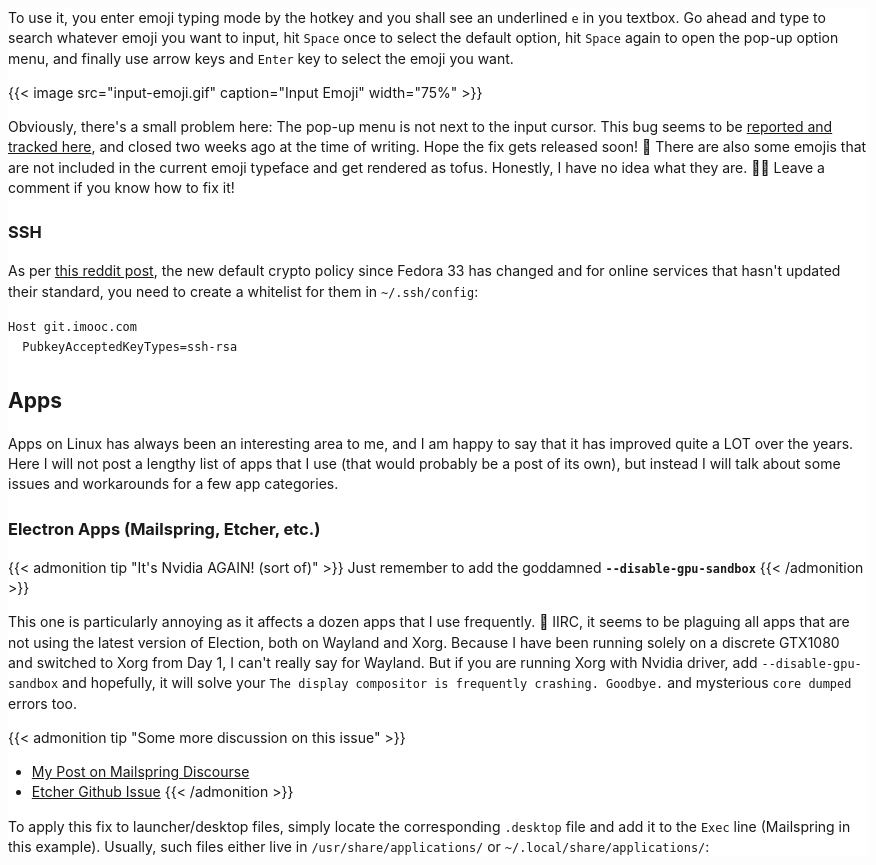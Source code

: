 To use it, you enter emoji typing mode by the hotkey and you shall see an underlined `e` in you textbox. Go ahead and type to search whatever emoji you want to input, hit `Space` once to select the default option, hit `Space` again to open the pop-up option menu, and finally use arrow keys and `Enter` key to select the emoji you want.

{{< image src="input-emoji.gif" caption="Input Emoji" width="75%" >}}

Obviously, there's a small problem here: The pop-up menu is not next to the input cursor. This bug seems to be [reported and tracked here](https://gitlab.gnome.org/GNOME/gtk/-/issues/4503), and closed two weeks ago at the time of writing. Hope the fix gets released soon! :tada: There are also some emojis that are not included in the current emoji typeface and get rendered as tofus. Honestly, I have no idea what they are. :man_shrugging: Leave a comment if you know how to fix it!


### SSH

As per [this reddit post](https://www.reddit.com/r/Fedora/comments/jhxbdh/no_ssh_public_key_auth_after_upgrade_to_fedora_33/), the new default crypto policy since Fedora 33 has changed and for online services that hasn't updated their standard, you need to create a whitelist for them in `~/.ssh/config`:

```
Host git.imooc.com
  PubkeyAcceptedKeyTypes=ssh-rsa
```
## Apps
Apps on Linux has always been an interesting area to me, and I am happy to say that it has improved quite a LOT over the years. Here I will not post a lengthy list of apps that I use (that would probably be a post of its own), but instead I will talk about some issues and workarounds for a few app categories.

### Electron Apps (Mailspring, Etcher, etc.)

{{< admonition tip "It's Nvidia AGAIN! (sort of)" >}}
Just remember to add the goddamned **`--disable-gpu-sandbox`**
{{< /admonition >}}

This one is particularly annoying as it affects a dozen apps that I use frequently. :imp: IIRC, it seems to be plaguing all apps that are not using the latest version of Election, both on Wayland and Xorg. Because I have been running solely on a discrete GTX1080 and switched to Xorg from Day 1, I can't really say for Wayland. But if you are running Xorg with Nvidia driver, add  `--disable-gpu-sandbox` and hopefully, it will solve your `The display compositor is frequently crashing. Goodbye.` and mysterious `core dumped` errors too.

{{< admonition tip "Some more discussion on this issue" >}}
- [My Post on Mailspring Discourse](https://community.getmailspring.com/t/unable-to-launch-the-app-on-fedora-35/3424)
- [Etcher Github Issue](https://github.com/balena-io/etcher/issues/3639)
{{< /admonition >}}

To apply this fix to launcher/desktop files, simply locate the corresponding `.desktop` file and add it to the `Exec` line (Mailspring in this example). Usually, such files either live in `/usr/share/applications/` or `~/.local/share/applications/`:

■ **WHAT THIS TASK INVOLVES**
Reproduce the preceding material exactly, skipping pictures.

■ **WRITTEN RESPONSE**
Source code

: To use it, you enter emoji typing mode by the hotkey and you shall see an underlined `e` in you textbox. Go ahead and type to search whatever emoji you want to input, hit `Space` once to select the default option, hit `Space` again to open the pop-up option menu, and finally use arrow keys and `Enter` key to select the emoji you want.

{{< image src="input-emoji.gif" caption="Input Emoji" width="75%" >}}

Obviously, there's a small problem here: The pop-up menu is not next to the input cursor. This bug seems to be [reported and tracked here](https://gitlab.gnome.org/GNOME/gtk/-/issues/4503), and closed two weeks ago at the time of writing. Hope the fix gets released soon! :tada: There are also some emojis that are not included in the current emoji typeface and get rendered as tofus. Honestly, I have no idea what they are. :man_shrugging: Leave a comment if you know how to fix it!


### SSH

As per [this reddit post](https://www.reddit.com/r/Fedora/comments/jhxbdh/no_ssh_public_key_auth_after_upgrade_to_fedora_33/), the new default crypto policy since Fedora 33 has changed and for online services that hasn't updated their standard, you need to create a whitelist for them in `~/.ssh/config`:

```
Host git.imooc.com
  PubkeyAcceptedKeyTypes=ssh-rsa
```
## Apps
Apps on Linux has always been an interesting area to me, and I am happy to say that it has improved quite a LOT over the years. Here I will not post a lengthy list of apps that I use (that would probably be a post of its own), but instead I will talk about some issues and workarounds for a few app categories.

### Electron Apps (Mailspring, Etcher, etc.)

{{< admonition tip "It's Nvidia AGAIN! (sort of)" >}}
Just remember to add the goddamned **`--disable-gpu-sandbox`**
{{< /admonition >}}

This one is particularly annoying as it affects a dozen apps that I use frequently. :imp: IIRC, it seems to be plaguing all apps that are not using the latest version of Election, both on Wayland and Xorg. Because I have been running solely on a discrete GTX1080 and switched to Xorg from Day 1, I can't really say for Wayland. But if you are running Xorg with Nvidia driver, add  `--disable-gpu-sandbox` and hopefully, it will solve your `The display compositor is frequently crashing. Goodbye.` and mysterious `core dumped` errors too.

{{< admonition tip "Some more discussion on this issue" >}}
- [My Post on Mailspring Discourse](https://community.getmailspring.com/t/unable-to-launch-the-app-on-fedora-35/3424)
- [Etcher Github Issue](https://github.com/balena-io/etcher/issues/3639)
{{< /admonition >}}

To apply this fix to launcher/desktop files, simply locate the corresponding `.desktop` file and add it to the `Exec` line (Mailspring in this example). Usually, such files either live in `/usr/share/applications/` or `~/.local/share/applications/`:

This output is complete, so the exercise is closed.